Search the records for the string "https" and copy every line where it turns up.

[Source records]
BEGIN
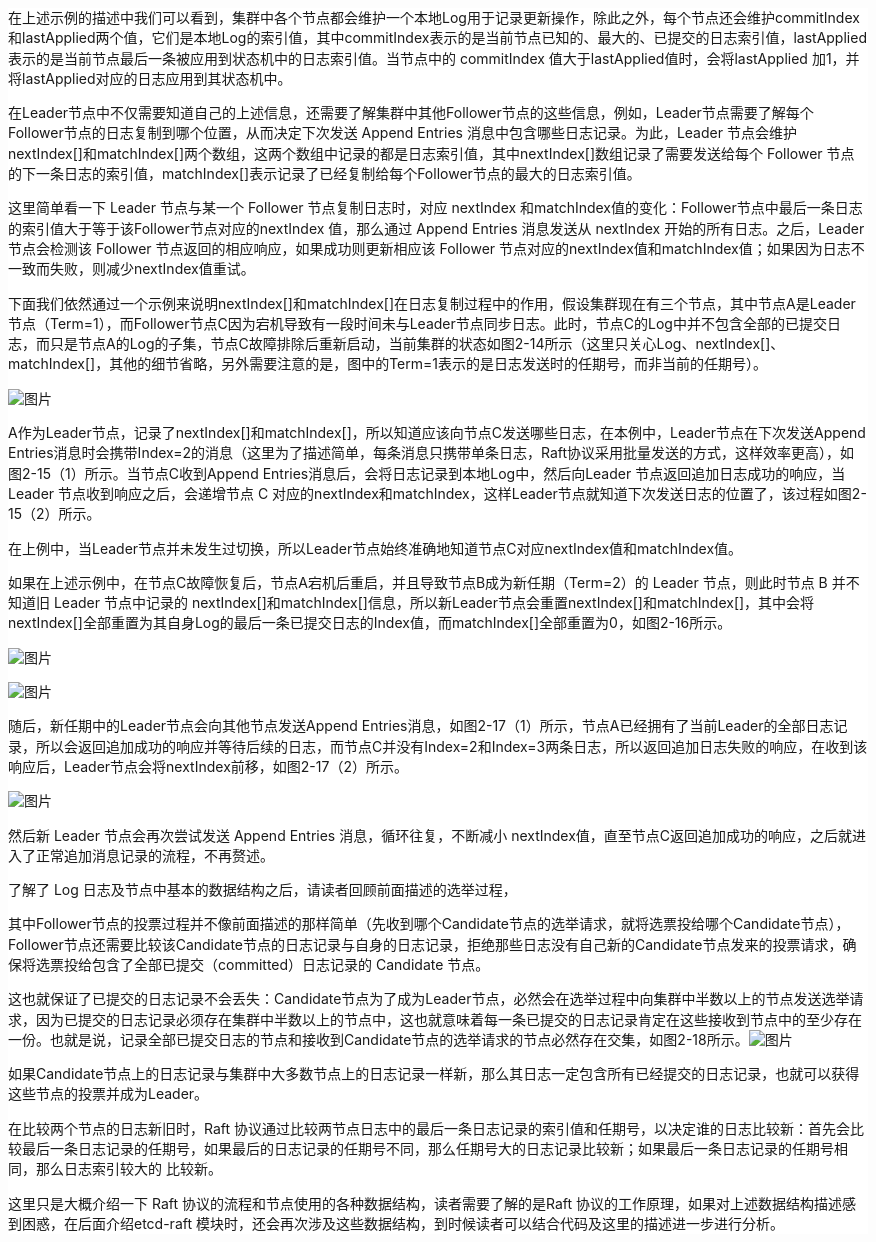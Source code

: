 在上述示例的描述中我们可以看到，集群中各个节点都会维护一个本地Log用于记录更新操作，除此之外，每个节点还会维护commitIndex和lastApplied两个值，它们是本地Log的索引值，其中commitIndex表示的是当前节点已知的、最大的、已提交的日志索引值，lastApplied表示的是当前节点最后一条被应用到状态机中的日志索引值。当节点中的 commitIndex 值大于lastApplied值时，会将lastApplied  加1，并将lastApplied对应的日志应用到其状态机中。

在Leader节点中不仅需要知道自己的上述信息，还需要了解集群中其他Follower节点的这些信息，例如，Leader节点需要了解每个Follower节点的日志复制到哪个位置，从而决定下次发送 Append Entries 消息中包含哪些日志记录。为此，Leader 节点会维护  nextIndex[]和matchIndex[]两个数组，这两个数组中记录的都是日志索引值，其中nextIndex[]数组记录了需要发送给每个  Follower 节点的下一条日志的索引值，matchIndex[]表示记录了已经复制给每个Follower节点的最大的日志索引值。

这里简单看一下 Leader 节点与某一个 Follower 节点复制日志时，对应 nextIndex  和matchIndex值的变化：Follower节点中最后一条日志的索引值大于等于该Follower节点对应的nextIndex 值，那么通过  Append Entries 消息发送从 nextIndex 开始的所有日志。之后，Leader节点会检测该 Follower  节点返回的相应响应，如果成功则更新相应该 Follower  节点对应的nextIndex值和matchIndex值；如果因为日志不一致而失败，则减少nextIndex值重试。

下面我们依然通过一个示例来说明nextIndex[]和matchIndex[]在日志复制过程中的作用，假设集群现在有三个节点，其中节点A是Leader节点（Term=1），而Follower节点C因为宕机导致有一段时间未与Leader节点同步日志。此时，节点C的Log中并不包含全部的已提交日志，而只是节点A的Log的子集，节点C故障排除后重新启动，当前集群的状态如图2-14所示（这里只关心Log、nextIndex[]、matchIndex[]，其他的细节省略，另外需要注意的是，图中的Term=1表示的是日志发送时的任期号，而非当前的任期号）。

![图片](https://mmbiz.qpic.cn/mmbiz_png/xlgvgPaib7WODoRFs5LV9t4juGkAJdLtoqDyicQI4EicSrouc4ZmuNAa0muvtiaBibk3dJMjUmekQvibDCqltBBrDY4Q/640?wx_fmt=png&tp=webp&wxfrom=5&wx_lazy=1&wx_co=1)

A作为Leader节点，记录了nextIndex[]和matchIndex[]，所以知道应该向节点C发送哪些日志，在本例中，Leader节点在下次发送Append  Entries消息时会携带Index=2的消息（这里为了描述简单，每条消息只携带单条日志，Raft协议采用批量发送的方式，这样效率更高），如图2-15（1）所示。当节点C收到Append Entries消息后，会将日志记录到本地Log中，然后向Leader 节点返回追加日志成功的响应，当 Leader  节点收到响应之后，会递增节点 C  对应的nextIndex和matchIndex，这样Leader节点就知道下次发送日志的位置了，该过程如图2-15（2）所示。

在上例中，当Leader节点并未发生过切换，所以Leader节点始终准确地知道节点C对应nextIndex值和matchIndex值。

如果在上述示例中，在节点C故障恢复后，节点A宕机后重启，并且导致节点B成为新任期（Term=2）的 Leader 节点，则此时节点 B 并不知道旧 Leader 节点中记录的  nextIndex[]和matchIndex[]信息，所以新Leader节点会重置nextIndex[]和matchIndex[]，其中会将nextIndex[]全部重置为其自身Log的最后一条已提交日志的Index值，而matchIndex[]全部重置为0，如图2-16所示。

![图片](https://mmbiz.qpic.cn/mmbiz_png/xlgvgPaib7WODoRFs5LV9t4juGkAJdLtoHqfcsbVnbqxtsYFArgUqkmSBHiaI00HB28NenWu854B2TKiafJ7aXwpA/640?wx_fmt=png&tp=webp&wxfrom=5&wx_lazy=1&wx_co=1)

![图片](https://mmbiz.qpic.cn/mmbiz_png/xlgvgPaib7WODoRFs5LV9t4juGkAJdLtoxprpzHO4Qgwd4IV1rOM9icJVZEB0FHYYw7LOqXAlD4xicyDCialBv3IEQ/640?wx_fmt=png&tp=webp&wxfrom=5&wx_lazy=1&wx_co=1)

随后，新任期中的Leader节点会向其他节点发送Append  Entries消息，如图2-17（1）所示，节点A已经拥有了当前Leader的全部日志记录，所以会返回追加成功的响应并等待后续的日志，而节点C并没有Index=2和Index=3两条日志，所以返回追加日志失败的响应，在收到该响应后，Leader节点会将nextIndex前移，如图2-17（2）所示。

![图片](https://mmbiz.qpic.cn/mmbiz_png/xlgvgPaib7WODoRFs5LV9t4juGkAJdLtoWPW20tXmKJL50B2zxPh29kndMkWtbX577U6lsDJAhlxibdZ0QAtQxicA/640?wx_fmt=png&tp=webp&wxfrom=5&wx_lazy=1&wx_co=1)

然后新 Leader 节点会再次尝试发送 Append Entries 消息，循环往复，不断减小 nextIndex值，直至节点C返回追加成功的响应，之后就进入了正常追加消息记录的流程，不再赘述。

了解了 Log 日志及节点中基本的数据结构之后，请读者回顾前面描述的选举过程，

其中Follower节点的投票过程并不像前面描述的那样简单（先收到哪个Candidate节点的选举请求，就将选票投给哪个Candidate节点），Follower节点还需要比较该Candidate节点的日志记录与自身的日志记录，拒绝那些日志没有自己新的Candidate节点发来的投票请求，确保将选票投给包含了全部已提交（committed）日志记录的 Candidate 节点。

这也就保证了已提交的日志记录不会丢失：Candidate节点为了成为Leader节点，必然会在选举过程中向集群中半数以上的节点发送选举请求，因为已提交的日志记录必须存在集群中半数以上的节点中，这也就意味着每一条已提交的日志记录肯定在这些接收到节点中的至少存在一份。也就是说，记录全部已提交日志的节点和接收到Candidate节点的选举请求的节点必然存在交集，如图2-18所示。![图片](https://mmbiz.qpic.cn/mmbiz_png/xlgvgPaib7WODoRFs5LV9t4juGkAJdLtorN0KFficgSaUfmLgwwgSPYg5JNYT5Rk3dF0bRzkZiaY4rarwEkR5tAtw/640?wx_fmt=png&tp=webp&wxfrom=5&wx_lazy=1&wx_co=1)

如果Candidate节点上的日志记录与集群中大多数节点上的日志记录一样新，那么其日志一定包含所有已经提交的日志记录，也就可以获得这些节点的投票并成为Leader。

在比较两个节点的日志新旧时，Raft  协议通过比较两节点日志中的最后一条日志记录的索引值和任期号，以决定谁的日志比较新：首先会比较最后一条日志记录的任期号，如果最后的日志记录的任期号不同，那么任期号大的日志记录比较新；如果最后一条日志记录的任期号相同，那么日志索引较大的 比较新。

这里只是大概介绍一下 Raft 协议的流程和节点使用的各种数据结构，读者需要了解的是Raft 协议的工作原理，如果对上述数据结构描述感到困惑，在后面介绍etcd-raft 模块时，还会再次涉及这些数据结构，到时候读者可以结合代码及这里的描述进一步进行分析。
END
### [ANSWER SPACE]
![图片](https://mmbiz.qpic.cn/mmbiz_png/xlgvgPaib7WODoRFs5LV9t4juGkAJdLtoqDyicQI4EicSrouc4ZmuNAa0muvtiaBibk3dJMjUmekQvibDCqltBBrDY4Q/640?wx_fmt=png&tp=webp&wxfrom=5&wx_lazy=1&wx_co=1)
![图片](https://mmbiz.qpic.cn/mmbiz_png/xlgvgPaib7WODoRFs5LV9t4juGkAJdLtoHqfcsbVnbqxtsYFArgUqkmSBHiaI00HB28NenWu854B2TKiafJ7aXwpA/640?wx_fmt=png&tp=webp&wxfrom=5&wx_lazy=1&wx_co=1)
![图片](https://mmbiz.qpic.cn/mmbiz_png/xlgvgPaib7WODoRFs5LV9t4juGkAJdLtoxprpzHO4Qgwd4IV1rOM9icJVZEB0FHYYw7LOqXAlD4xicyDCialBv3IEQ/640?wx_fmt=png&tp=webp&wxfrom=5&wx_lazy=1&wx_co=1)
![图片](https://mmbiz.qpic.cn/mmbiz_png/xlgvgPaib7WODoRFs5LV9t4juGkAJdLtoWPW20tXmKJL50B2zxPh29kndMkWtbX577U6lsDJAhlxibdZ0QAtQxicA/640?wx_fmt=png&tp=webp&wxfrom=5&wx_lazy=1&wx_co=1)
这也就保证了已提交的日志记录不会丢失：Candidate节点为了成为Leader节点，必然会在选举过程中向集群中半数以上的节点发送选举请求，因为已提交的日志记录必须存在集群中半数以上的节点中，这也就意味着每一条已提交的日志记录肯定在这些接收到节点中的至少存在一份。也就是说，记录全部已提交日志的节点和接收到Candidate节点的选举请求的节点必然存在交集，如图2-18所示。![图片](https://mmbiz.qpic.cn/mmbiz_png/xlgvgPaib7WODoRFs5LV9t4juGkAJdLtorN0KFficgSaUfmLgwwgSPYg5JNYT5Rk3dF0bRzkZiaY4rarwEkR5tAtw/640?wx_fmt=png&tp=webp&wxfrom=5&wx_lazy=1&wx_co=1)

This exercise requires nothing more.